Aim of the task> Scan the material below for every line with the string "void", and copy those lines.

==== Supplied data

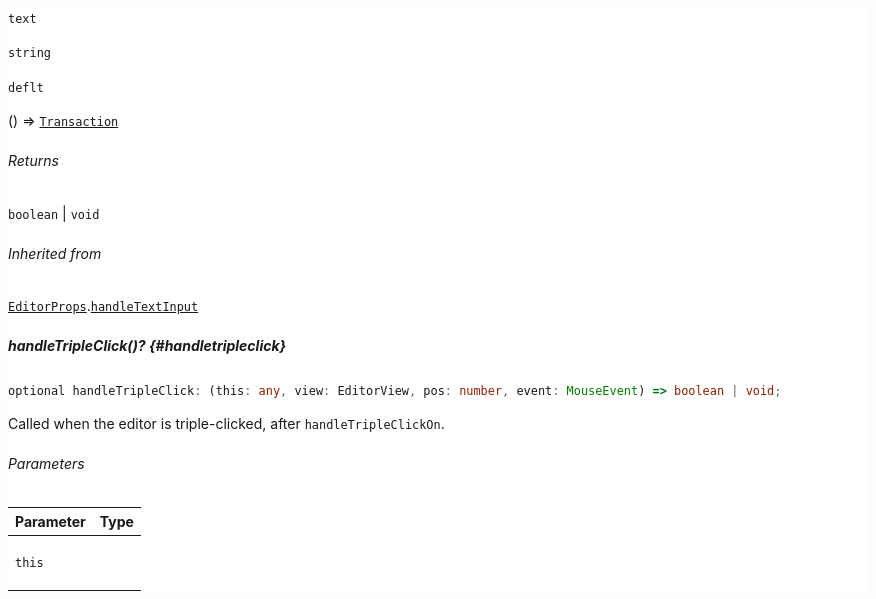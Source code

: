 `text`

</td>
<td>

`string`

</td>
</tr>
<tr>
<td>

`deflt`

</td>
<td>

() => [`Transaction`](state.md#transaction)

</td>
</tr>
</tbody>
</table>

###### Returns

`boolean` \| `void`





###### Inherited from

[`EditorProps`](#editorprops).[`handleTextInput`](#handletextinput-1)

##### handleTripleClick()? {#handletripleclick}

```ts
optional handleTripleClick: (this: any, view: EditorView, pos: number, event: MouseEvent) => boolean | void;
```

Called when the editor is triple-clicked, after `handleTripleClickOn`.

###### Parameters

<table>
<thead>
<tr>
<th>Parameter</th>
<th>Type</th>
</tr>
</thead>
<tbody>
<tr>
<td>

`this`
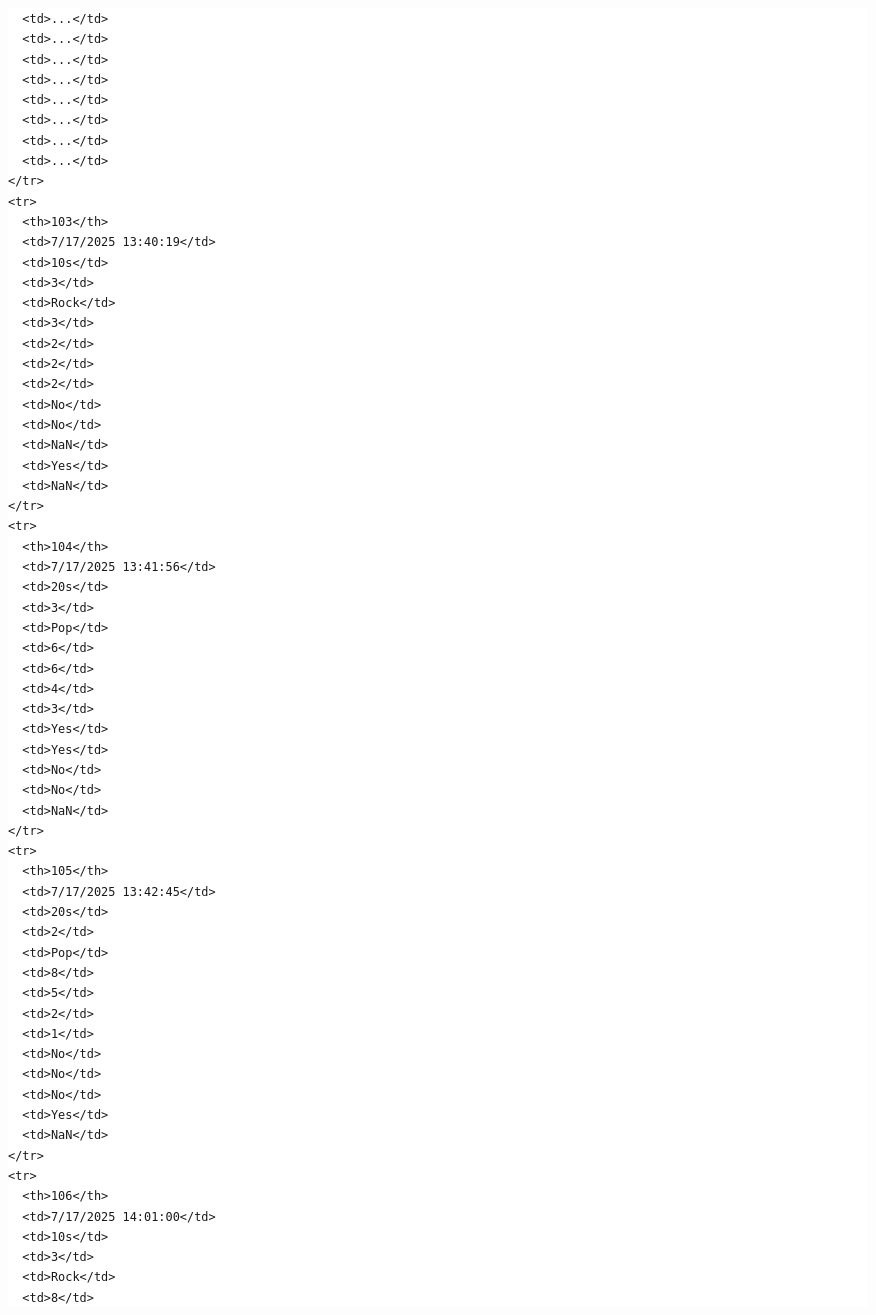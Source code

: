       <td>...</td>
      <td>...</td>
      <td>...</td>
      <td>...</td>
      <td>...</td>
      <td>...</td>
      <td>...</td>
      <td>...</td>
    </tr>
    <tr>
      <th>103</th>
      <td>7/17/2025 13:40:19</td>
      <td>10s</td>
      <td>3</td>
      <td>Rock</td>
      <td>3</td>
      <td>2</td>
      <td>2</td>
      <td>2</td>
      <td>No</td>
      <td>No</td>
      <td>NaN</td>
      <td>Yes</td>
      <td>NaN</td>
    </tr>
    <tr>
      <th>104</th>
      <td>7/17/2025 13:41:56</td>
      <td>20s</td>
      <td>3</td>
      <td>Pop</td>
      <td>6</td>
      <td>6</td>
      <td>4</td>
      <td>3</td>
      <td>Yes</td>
      <td>Yes</td>
      <td>No</td>
      <td>No</td>
      <td>NaN</td>
    </tr>
    <tr>
      <th>105</th>
      <td>7/17/2025 13:42:45</td>
      <td>20s</td>
      <td>2</td>
      <td>Pop</td>
      <td>8</td>
      <td>5</td>
      <td>2</td>
      <td>1</td>
      <td>No</td>
      <td>No</td>
      <td>No</td>
      <td>Yes</td>
      <td>NaN</td>
    </tr>
    <tr>
      <th>106</th>
      <td>7/17/2025 14:01:00</td>
      <td>10s</td>
      <td>3</td>
      <td>Rock</td>
      <td>8</td>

========

Task output>
`boolean` \| `void`
optional handleTripleClick: (this: any, view: EditorView, pos: number, event: MouseEvent) => boolean | void;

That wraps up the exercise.